To do | After the line containing "4) Сохранение всех", copy nothing more; up to and including it, copy every line of the listing exactly from the first, leaving out the pictures.

Data provided |
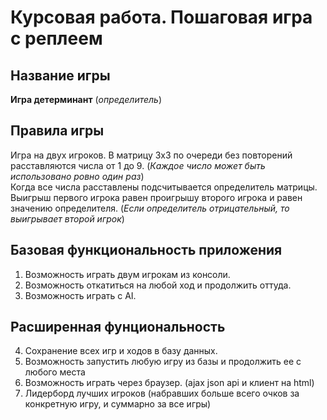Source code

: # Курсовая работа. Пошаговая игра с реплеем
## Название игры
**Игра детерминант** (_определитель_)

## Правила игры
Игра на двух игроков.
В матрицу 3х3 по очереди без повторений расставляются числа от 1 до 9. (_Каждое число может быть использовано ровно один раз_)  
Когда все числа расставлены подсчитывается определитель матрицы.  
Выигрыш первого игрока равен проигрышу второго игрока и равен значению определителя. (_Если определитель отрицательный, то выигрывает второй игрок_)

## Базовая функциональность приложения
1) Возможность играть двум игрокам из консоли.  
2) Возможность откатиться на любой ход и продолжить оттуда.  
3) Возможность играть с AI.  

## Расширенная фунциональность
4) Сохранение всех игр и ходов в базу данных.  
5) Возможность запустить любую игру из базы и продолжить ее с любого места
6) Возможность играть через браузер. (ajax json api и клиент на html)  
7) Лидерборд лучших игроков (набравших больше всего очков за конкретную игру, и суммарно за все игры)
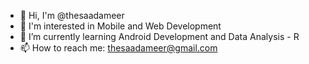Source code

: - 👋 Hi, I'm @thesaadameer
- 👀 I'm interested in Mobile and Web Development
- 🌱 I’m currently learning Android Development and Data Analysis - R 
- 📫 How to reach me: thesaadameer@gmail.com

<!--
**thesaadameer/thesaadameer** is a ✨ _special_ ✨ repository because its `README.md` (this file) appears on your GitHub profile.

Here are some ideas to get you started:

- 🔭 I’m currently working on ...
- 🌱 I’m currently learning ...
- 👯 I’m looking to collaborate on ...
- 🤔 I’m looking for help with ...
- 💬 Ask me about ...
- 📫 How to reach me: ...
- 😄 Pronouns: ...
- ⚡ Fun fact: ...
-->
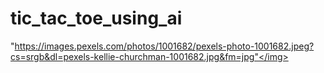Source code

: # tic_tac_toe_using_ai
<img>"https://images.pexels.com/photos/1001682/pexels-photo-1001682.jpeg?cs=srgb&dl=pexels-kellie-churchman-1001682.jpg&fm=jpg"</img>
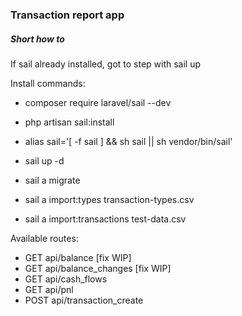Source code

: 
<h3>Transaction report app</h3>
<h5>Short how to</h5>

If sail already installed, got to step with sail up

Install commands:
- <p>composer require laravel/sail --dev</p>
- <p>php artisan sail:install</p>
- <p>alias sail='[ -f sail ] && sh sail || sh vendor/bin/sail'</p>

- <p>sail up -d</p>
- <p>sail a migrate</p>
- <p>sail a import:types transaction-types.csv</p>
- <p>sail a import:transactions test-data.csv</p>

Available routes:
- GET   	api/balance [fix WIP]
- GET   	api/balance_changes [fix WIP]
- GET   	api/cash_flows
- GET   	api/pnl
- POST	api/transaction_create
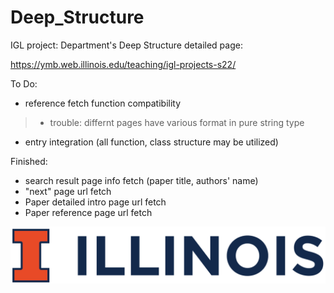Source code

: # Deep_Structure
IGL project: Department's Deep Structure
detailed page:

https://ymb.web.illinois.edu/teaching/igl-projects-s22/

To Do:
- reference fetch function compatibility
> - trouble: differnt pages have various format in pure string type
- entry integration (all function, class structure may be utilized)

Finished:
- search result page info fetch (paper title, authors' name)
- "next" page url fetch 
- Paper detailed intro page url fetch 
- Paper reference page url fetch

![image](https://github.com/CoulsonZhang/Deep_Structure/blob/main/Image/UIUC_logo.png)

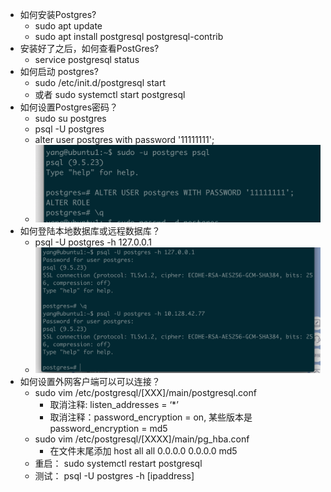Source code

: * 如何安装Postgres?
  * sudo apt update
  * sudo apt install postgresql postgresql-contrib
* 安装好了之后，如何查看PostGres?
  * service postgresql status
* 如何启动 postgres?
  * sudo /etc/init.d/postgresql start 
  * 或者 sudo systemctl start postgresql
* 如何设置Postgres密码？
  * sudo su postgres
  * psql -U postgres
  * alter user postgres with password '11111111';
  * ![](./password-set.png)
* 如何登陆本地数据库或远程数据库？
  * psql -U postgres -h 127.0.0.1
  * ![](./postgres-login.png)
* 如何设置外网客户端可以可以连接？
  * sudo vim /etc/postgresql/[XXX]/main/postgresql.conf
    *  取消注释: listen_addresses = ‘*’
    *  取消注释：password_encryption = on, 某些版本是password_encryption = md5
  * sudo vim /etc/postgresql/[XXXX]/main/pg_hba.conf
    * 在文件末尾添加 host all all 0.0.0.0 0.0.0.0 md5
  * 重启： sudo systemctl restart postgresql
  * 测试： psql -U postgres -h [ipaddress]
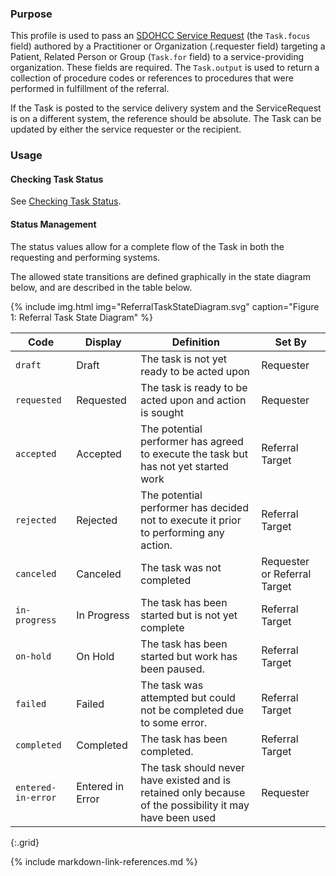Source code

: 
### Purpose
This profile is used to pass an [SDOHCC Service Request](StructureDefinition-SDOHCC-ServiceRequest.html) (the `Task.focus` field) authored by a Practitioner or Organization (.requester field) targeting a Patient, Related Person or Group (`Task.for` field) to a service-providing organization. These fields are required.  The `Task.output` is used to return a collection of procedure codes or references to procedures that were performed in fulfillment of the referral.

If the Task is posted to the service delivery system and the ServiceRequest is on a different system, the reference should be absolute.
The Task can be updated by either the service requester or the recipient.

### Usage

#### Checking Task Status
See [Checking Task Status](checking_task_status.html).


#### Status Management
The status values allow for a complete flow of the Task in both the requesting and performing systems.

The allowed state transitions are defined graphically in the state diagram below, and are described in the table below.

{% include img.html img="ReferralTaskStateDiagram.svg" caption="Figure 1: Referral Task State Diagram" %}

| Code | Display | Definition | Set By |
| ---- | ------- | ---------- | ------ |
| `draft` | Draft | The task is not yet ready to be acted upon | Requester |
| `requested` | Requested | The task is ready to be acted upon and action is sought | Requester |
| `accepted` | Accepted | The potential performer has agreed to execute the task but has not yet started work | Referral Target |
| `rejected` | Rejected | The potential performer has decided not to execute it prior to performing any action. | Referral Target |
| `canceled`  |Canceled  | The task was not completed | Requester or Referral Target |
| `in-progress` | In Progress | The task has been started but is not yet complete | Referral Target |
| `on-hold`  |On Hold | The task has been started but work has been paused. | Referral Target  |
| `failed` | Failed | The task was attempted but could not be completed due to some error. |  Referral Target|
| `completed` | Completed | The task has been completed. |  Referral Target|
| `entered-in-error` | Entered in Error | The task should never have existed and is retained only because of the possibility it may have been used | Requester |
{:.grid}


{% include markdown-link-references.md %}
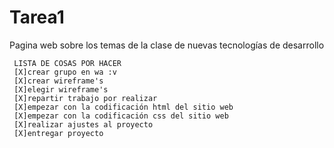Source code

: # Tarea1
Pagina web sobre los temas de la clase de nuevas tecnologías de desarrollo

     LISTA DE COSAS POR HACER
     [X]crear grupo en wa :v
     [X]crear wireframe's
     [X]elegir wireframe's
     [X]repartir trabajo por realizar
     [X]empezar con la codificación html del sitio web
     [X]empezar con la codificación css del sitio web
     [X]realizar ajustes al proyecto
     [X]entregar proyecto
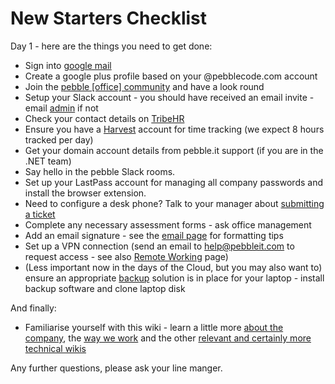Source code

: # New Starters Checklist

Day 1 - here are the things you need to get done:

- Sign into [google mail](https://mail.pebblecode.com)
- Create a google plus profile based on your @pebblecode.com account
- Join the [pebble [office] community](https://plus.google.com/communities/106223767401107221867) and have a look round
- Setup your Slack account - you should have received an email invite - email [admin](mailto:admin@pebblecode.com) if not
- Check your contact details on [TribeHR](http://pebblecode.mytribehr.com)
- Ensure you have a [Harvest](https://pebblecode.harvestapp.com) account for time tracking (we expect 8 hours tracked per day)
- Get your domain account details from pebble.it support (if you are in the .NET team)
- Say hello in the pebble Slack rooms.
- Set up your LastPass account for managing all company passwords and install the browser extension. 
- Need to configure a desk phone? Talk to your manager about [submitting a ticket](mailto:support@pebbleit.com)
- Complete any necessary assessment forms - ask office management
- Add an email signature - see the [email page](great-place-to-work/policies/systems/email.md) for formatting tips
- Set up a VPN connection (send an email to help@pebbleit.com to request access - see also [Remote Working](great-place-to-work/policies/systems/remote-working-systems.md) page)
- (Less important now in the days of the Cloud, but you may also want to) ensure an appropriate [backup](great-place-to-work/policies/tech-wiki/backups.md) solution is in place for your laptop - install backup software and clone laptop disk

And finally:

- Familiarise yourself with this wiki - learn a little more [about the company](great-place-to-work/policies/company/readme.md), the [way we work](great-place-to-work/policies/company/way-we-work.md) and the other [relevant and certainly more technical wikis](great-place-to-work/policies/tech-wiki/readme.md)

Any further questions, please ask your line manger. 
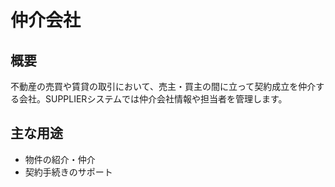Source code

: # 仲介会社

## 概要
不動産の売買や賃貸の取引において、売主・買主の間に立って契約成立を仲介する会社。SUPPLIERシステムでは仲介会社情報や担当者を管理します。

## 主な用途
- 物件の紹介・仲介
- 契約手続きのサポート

Exercise result |
Source code

: # Курсовая работа. Пошаговая игра с реплеем
## Название игры
**Игра детерминант** (_определитель_)

## Правила игры
Игра на двух игроков.
В матрицу 3х3 по очереди без повторений расставляются числа от 1 до 9. (_Каждое число может быть использовано ровно один раз_)  
Когда все числа расставлены подсчитывается определитель матрицы.  
Выигрыш первого игрока равен проигрышу второго игрока и равен значению определителя. (_Если определитель отрицательный, то выигрывает второй игрок_)

## Базовая функциональность приложения
1) Возможность играть двум игрокам из консоли.  
2) Возможность откатиться на любой ход и продолжить оттуда.  
3) Возможность играть с AI.  

## Расширенная фунциональность
4) Сохранение всех игр и ходов в базу данных.  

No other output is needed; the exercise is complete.